The family went to Sayre where they learned Jared’s heart and the right lung had been displaced, the left lung collapsed.
Doctors worked to stabilize him, get his body healthy enough to withstand the chemotherapy needed to attack the cancer.
Jared had his first chemo treatment on June 6 in the intensive care unit a week and a half after that first trip to the emergency room.
Last week, he went for his fifth dose at CRMC in Harris.
They’ll have to do at least two more the mass is still too large for doctors to begin radiation treatments.
But that will mean daily trips to Milford, Pa. for four to six weeks.
Jared turned 20 in the midst of his healthcare crisis. Although he was planning to reenroll in Sullivan County Community College this fall, he’s had to put those plans on hold.
That means he isn’t eligible for insurance through his parents. They’re trying to get a plan through Hudson Health, but nothing has been set in stone.
“The bills are phenomenal,” Barbara said. “I told my husband I’d have to live to 5,000 years old to pay this off.”
Worse still is watching her son shrink away.
“When they go to give him any results or tests, he says, ‘You can tell my mom,’ and walks out,” she said with a sigh. “He says, ‘Mom, I’ll do anything you tell me to do, but I can’t hear about it.’”
This is the boy who played football and baseball at Sullivan West, a boy who laughed.
Now his myspace.com page lists “a doctor that doesn’t say that you are sick when you visit them” under “people he wants to meet.”
He wakes his mom up at 3 a.m. and shyly asks if she’ll drive him to Wal-Mart.
The doctors forbid him from driving, and he’s literally scared sick of coming face-to-face with germs.
The middle of the night is the only time he feels safe going out, the only time he can escape the house and his thoughts.
“If he sees somebody coming down the aisle, he’ll cut down another aisle,” Barbara explained. “He’s terrified of infection.
“This was a kid who was used to going out, doing his thing, being with his friends,” she continued, her voice breaking.
“He’s such a good kid, to see him go through this… ”
Jared’s illness is taking a toll financially and emotionally on the Carlew family.
“I had a healthy kid, never, ever had a problem,” Barbara said. “Then out of the blue… I mean, when you go to the doctor with a cold, does he do an X-ray?
“They never would have found this.”
Jared’s dad Gregory can only take so much time off from his construction business the family is dependent on his income, and summer is the busiest time for a Sullivan County contractor.
Barbara’s boss, Sonny, at The Beer Store in Monticello has given her leave to do her job as bookkeeper from home or after hours, but she’s been forced to take off large chunks of time to travel with Jared to the hospital or stay home to care for him.
Her daughter, Jennifer, lends a hand but she can only do so much.
That’s why Saturday’s tricky tray social at the Delaware Youth Center in Callicoon has come as a godsend to the family.

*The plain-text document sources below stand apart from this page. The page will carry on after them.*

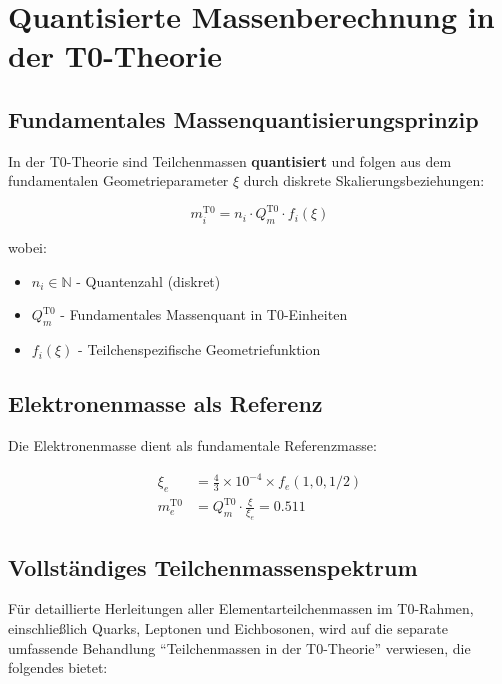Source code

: \documentclass[12pt,a4paper]{article}
\begin{document}
	\section{Quantisierte Massenberechnung in der T0-Theorie}
	
	\subsection{Fundamentales Massenquantisierungsprinzip}
	
	In der T0-Theorie sind Teilchenmassen \textbf{quantisiert} und folgen aus dem fundamentalen Geometrieparameter $\xi$ durch diskrete Skalierungsbeziehungen:
	
	\begin{equation}
		m_i^{\mathrm{T0}} = n_i \cdot Q_m^{\mathrm{T0}} \cdot f_i(\xi)
	\end{equation}
	
	wobei:
	\begin{itemize}
		\item $n_i \in \mathbb{N}$ - Quantenzahl (diskret)
		\item $Q_m^{\mathrm{T0}}$ - Fundamentales Massenquant in T0-Einheiten
		\item $f_i(\xi)$ - Teilchenspezifische Geometriefunktion
	\end{itemize}
	
	\subsection{Elektronenmasse als Referenz}
	
	Die Elektronenmasse dient als fundamentale Referenzmasse:
	
	\begin{align}
		\xi_e &= \frac{4}{3} \times 10^{-4} \times f_e(1,0,1/2) \\
		m_e^{\mathrm{T0}} &= Q_m^{\mathrm{T0}} \cdot \frac{\xi}{\xi_e} = 0.511
	\end{align}
	
	\subsection{Vollständiges Teilchenmassenspektrum}
	
	Für detaillierte Herleitungen aller Elementarteilchenmassen im T0-Rahmen, einschließlich Quarks, Leptonen und Eichbosonen, wird auf die separate umfassende Behandlung ``Teilchenmassen in der T0-Theorie'' verwiesen, die folgendes bietet:
	
\end{document}
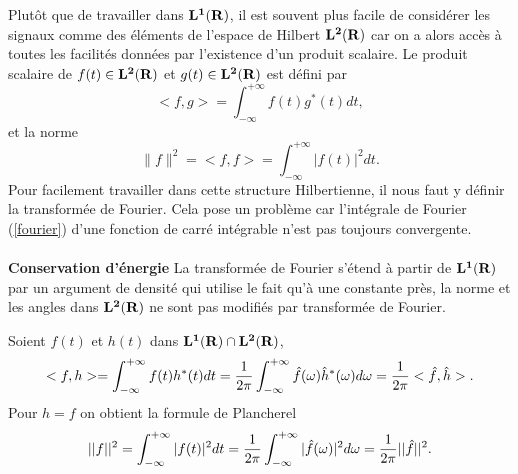 Plut\^ot que de travailler dans ${\bf L ^ 1 ({\bf{R}})}$, il est souvent plus facile
de consid\'erer les signaux comme des \'el\'ements de 
l'espace de Hilbert ${\bf L ^ 2 ({\bf{R}})}$ car on a alors acc\`es \`a toutes les
facilit\'es donn\'ees par l'existence d'un produit scalaire.
Le produit scalaire de $f(t) \in {\bf L ^ 2 ({\bf{R}})}$ et $g(t) \in {\bf L ^ 2 ({\bf{R}})}$
est d\'efini par
\[
<f,g> = \int_{- \infty}^ {+ \infty} f(t)  g^* (t) dt  ,
\]
et la norme
\[
\|f\|^2 = <f,f> = \int_{- \infty}^ {+ \infty} |f(t)|^2 dt  .
\]
Pour facilement travailler dans cette structure Hilbertienne,
il nous faut y d\'efinir la transform\'ee de Fourier.
Cela pose un probl\`eme car l'int\'egrale
de Fourier (\ref{fourier}) d'une fonction de carr\'e int\'egrable n'est pas
toujours convergente. 
\\
\\
{\bf Conservation d'\'energie}
La transform\'ee de Fourier s'\'etend
\`a partir de ${\bf L ^ 1 ({\bf{R}})}$ par un argument de densit\'e qui utilise
le fait qu'\`a une constante pr\`es,
la norme et les angles dans ${\bf L ^ 2 ({\bf{R}})}$ ne
sont pas modifi\'es par transform\'ee de Fourier.

\begin{theorem}
Soient $f(t)$ et $h(t)$ dans ${\bf L ^ 1 ({\bf{R}})} \cap {\bf L ^ 2 ({\bf{R}})}$,
\begin{equation}
\label{parseval}
<f,h> = \int_{- \infty}^ {+ \infty} f(t) h^* (t) dt = 
\frac 1 {2 \pi} 
\int_{- \infty}^{+ \infty} \hat f( {\omega} ) \hat h ^*({\omega}) d{\omega} = 
\frac 1 {2 \pi} < \hat f , \hat h >.
\end{equation}
Pour $h=f$ on obtient la formule de Plancherel
\begin{equation}
\label{plancherel}
|| f ||^2 = 
\int_{- \infty}^ {+ \infty} |f(t)|^2 dt = 
\frac 1 {2 \pi} 
\int_{- \infty}^{+ \infty} |\hat f( {\omega} )|^2 d{\omega} = 
\frac 1 {2 \pi} || \hat f ||^2 .
\end{equation}
\end{theorem}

It’s a fund-raiser, which will help with Jared’s medical bills, but it’s also a lifeline for the family. It’s a reminder that there is regular life and regular people out there beyond doctors and disease.
Although the Carlews now live in Monticello, they have strong roots in western Sullivan County where Jared graduated from Sullivan West in 2005.
They’ll also be benefitting from a poker run held this weekend by the Sullivan County ATV Association, and Jared will brave the outdoors to thank people personally at Saturday’s fund-raiser.
The doors will open at 2 p.m. on Saturday at the youth center, with drawings for the 50/50 and raffles at 4 p.m.
Donations can also be made at any branch of the First National Bank of Jeffersonville.